* **Work item**
Return the data exactly, with all pictures removed.

----

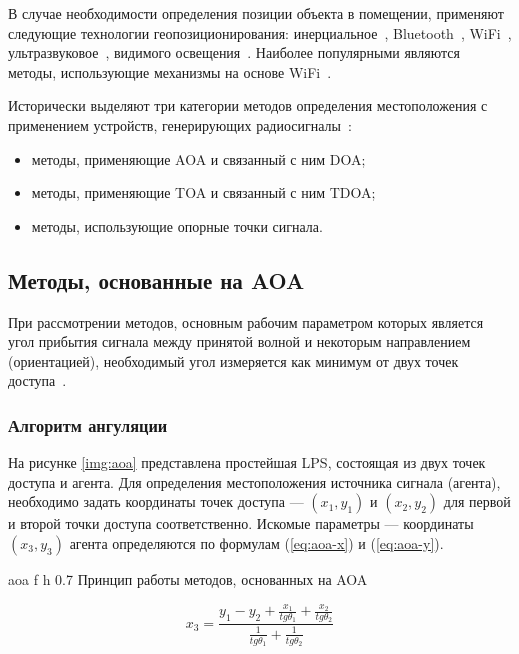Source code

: В случае необходимости определения позиции объекта в помещении, применяют следующие технологии геопозиционирования: инерциальное~\cite{inertial}, Bluetooth~\cite{bluetooth}, WiFi~\cite{wifi}, ультразвуковое~\cite{ultrasound}, видимого освещения~\cite{light}. Наиболее популярными являются методы, использующие механизмы на основе WiFi~\cite{trends}.

Исторически выделяют три категории методов определения местоположения с применением устройств, генерирующих радиосигналы~\cite{wlan}:

\begin{itemize}[label=---]
    \item методы, применяющие AOA и связанный с ним DOA;
    \item методы, применяющие TOA и связанный с ним TDOA;
    \item методы, использующие опорные точки сигнала.
\end{itemize}

\subsection{Методы, основанные на AOA}

При рассмотрении методов, основным рабочим параметром которых является угол прибытия сигнала между принятой волной и некоторым направлением (ориентацией), необходимый угол измеряется как минимум от двух точек доступа~\cite{aoa}. 

\subsubsection{Алгоритм ангуляции}

На рисунке \ref{img:aoa} представлена простейшая LPS, состоящая из двух точек доступа и агента. Для определения местоположения источника сигнала (агента), необходимо задать координаты точек доступа --- $(x_1, y_1)$ и $(x_2, y_2)$ для первой и второй точки доступа соответственно. Искомые параметры --- координаты $(x_3, y_3)$ агента определяются по формулам (\ref{eq:aoa-x}) и (\ref{eq:aoa-y}).

    {aoa}
    {f}
    {h}
    {0.7\linewidth}
    {Принцип работы методов, основанных на AOA}

\begin{equation}
    x_3 = \frac{y_1 - y_2 + \frac{x_1}{tg\theta_1} + \frac{x_2}{tg\theta_2}}{\frac{1}{tg\theta_1} + \frac{1}{tg\theta_2}}
    \label{eq:aoa-x}
\end{equation}

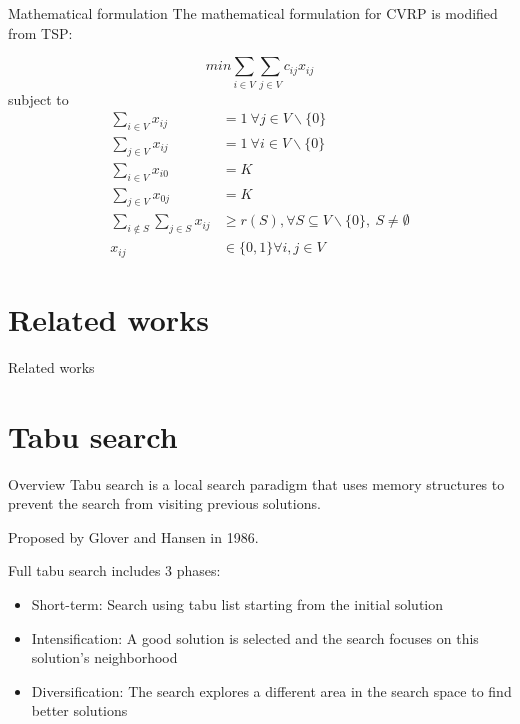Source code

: \documentclass[9pt]{beamer}
\begin{document}
\begin{frame}{Mathematical formulation}
The mathematical formulation for CVRP is modified from TSP:

\begin{equation}
    min \sum_{i \in V} \sum_{j \in V} c_{ij}x_{ij}
\end{equation}
subject to
\begin{align}
    \sum_{i \in V} x_{ij} & = 1 \ \forall j \in V \backslash \{0\} \\
    \sum_{j \in V} x_{ij} & = 1 \ \forall i \in V \backslash \{0\} \\
    \sum_{i \in V} x_{i0} & = K \\
    \sum_{j \in V} x_{0j} & = K \\
    \sum_{i \notin S} \sum_{j \in S} x_{ij} & \geq r(S), \forall S \subseteq V \backslash \{0\},\ S \neq \emptyset\\
    x_{ij} & \in \{ 0, 1 \} \forall i,j \in V
\end{align}

\end{frame}

\section{Related works}
\begin{frame}{Related works}

\end{frame}

\section{Tabu search}
\begin{frame}{Overview}
Tabu search is a local search paradigm that uses memory structures to prevent the search from visiting previous solutions.

Proposed by Glover and Hansen in 1986.

Full tabu search includes 3 phases:
\begin{itemize}
    \item Short-term: Search using tabu list starting from the initial solution
    \item Intensification: A good solution is selected and the search focuses on this solution's neighborhood
    \item Diversification: The search explores a different area in the search space to find better solutions
\end{itemize}
\end{frame}
\end{document}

----

* **Exercise result**
Source code

: В случае необходимости определения позиции объекта в помещении, применяют следующие технологии геопозиционирования: инерциальное~\cite{inertial}, Bluetooth~\cite{bluetooth}, WiFi~\cite{wifi}, ультразвуковое~\cite{ultrasound}, видимого освещения~\cite{light}. Наиболее популярными являются методы, использующие механизмы на основе WiFi~\cite{trends}.

Исторически выделяют три категории методов определения местоположения с применением устройств, генерирующих радиосигналы~\cite{wlan}:

\begin{itemize}[label=---]
    \item методы, применяющие AOA и связанный с ним DOA;
    \item методы, применяющие TOA и связанный с ним TDOA;
    \item методы, использующие опорные точки сигнала.
\end{itemize}

\subsection{Методы, основанные на AOA}

При рассмотрении методов, основным рабочим параметром которых является угол прибытия сигнала между принятой волной и некоторым направлением (ориентацией), необходимый угол измеряется как минимум от двух точек доступа~\cite{aoa}. 

\subsubsection{Алгоритм ангуляции}

На рисунке \ref{img:aoa} представлена простейшая LPS, состоящая из двух точек доступа и агента. Для определения местоположения источника сигнала (агента), необходимо задать координаты точек доступа --- $(x_1, y_1)$ и $(x_2, y_2)$ для первой и второй точки доступа соответственно. Искомые параметры --- координаты $(x_3, y_3)$ агента определяются по формулам (\ref{eq:aoa-x}) и (\ref{eq:aoa-y}).

    {aoa}
    {f}
    {h}
    {0.7\linewidth}
    {Принцип работы методов, основанных на AOA}

\begin{equation}
    x_3 = \frac{y_1 - y_2 + \frac{x_1}{tg\theta_1} + \frac{x_2}{tg\theta_2}}{\frac{1}{tg\theta_1} + \frac{1}{tg\theta_2}}
    \label{eq:aoa-x}
\end{equation}

Source code

: \documentclass[9pt]{beamer}
\begin{document}
\begin{frame}{Mathematical formulation}
The mathematical formulation for CVRP is modified from TSP:

\begin{equation}
    min \sum_{i \in V} \sum_{j \in V} c_{ij}x_{ij}
\end{equation}
subject to
\begin{align}
    \sum_{i \in V} x_{ij} & = 1 \ \forall j \in V \backslash \{0\} \\
    \sum_{j \in V} x_{ij} & = 1 \ \forall i \in V \backslash \{0\} \\
    \sum_{i \in V} x_{i0} & = K \\
    \sum_{j \in V} x_{0j} & = K \\
    \sum_{i \notin S} \sum_{j \in S} x_{ij} & \geq r(S), \forall S \subseteq V \backslash \{0\},\ S \neq \emptyset\\
    x_{ij} & \in \{ 0, 1 \} \forall i,j \in V
\end{align}

\end{frame}

\section{Related works}
\begin{frame}{Related works}

\end{frame}

\section{Tabu search}
\begin{frame}{Overview}
Tabu search is a local search paradigm that uses memory structures to prevent the search from visiting previous solutions.

Proposed by Glover and Hansen in 1986.

Full tabu search includes 3 phases:
\begin{itemize}
    \item Short-term: Search using tabu list starting from the initial solution
    \item Intensification: A good solution is selected and the search focuses on this solution's neighborhood
    \item Diversification: The search explores a different area in the search space to find better solutions
\end{itemize}
\end{frame}
\end{document}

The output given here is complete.